Pharmacokinetics and Metabolism

Avatrombopag maleate, a novel TPO receptor activator, has undergone extensive studies focusing on its pharmacokinetics and metabolism. The key findings regarding Avatrombopag maleate's pharmacokinetic profile can be summarized as follows: Firstly, the absorption of avatrombopag is characterized by slow uptake due to its poor aqueous solubility. Peak plasma concentrations (Cmax) typically occur 5-8 hours post-dose, with absorption unaffected by food intake, distinguishing it from eltrombopag. Secondly, the distribution of Avatrombopag maleate shows an increase in volume with body weight, although this does not warrant significant clinical adjustments based on weight. Thirdly, Avatrombopag maleate is predominantly metabolized in the liver by cytochrome P450 enzymes, primarily CYP2C9 and CYP3A. Notably, a major metabolite, 4-hydroxy avatrombopag, does not appear in plasma. Regarding elimination, avatrombopag and its metabolites are mainly excreted via feces, with a minor fraction eliminated in urine. Approximately 34% of the drug is excreted unchanged. Furthermore, pharmacogenomic investigations have identified genetic variations in CYP2C9 that can influence avatrombopag metabolism, potentially leading to varying drug clearance and exposure levels across different populations. Lastly, the pharmacokinetic/pharmacodynamic relationship of avatrombopag demonstrates a linear correlation between plasma drug concentration and platelet counts. This relationship is influenced by factors like endogenous serum TPO levels and albumin concentration.
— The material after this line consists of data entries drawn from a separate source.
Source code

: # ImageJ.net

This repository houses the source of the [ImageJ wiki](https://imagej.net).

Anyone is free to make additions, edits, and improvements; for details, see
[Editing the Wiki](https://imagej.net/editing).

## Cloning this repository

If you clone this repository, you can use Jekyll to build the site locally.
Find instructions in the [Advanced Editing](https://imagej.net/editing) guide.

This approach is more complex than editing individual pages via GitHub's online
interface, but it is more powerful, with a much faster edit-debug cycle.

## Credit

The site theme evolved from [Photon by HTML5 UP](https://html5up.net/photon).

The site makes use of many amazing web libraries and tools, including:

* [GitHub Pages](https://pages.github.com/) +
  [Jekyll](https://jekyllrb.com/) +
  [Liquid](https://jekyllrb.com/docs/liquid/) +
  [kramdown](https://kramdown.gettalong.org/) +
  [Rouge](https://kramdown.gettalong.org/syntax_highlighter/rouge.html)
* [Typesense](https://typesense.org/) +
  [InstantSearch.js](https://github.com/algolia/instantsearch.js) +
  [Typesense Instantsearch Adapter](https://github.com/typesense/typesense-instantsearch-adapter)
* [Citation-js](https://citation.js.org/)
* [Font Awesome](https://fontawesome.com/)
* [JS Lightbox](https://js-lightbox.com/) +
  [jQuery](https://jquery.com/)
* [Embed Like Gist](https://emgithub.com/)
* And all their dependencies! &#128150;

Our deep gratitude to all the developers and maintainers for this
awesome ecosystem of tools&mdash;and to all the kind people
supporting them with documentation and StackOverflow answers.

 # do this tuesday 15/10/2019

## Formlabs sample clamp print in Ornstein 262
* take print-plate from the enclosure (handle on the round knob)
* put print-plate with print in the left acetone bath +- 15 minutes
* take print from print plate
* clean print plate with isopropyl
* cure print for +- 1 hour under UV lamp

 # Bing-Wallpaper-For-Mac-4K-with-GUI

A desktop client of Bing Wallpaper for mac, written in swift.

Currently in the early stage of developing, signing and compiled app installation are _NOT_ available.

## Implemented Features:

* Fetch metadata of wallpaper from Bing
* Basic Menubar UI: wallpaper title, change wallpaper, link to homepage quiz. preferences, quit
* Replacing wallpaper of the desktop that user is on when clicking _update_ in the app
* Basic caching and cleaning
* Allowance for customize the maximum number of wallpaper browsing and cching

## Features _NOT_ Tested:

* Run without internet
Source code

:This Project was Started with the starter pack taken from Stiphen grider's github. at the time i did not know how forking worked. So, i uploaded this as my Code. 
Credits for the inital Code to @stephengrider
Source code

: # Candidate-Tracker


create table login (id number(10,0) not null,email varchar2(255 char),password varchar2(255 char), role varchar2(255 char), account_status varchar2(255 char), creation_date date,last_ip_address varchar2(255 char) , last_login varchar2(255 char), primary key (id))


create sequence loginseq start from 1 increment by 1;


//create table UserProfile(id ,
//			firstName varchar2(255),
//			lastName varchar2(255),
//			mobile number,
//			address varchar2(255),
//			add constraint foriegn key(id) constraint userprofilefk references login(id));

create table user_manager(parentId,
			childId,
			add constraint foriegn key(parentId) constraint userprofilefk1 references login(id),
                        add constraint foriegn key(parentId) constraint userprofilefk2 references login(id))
In conclusion, the pharmacokinetic and metabolic characteristics of Avatrombopag maleate underscore its potential as a promising therapeutic option for platelet disorders. Further clinical research is essential to delve into its efficacy and safety profiles in patient cohorts, particularly individuals with immune thrombocytopenia. ²

Reference

1. Fukushima-Shintani M, Suzuki K, Iwatsuki Y, et al. AKR-501 (YM477) in combination with thrombopoietin enhances human megakaryocytopoiesis. Exp Hematol. 2008;36(10):1337-1342.

2. Al-Samkari H. Avatrombopag maleate for the treatment of periprocedural thrombocytopenia in patients with chronic liver disease. Drugs Today (Barc). 2018;54(11):647-655.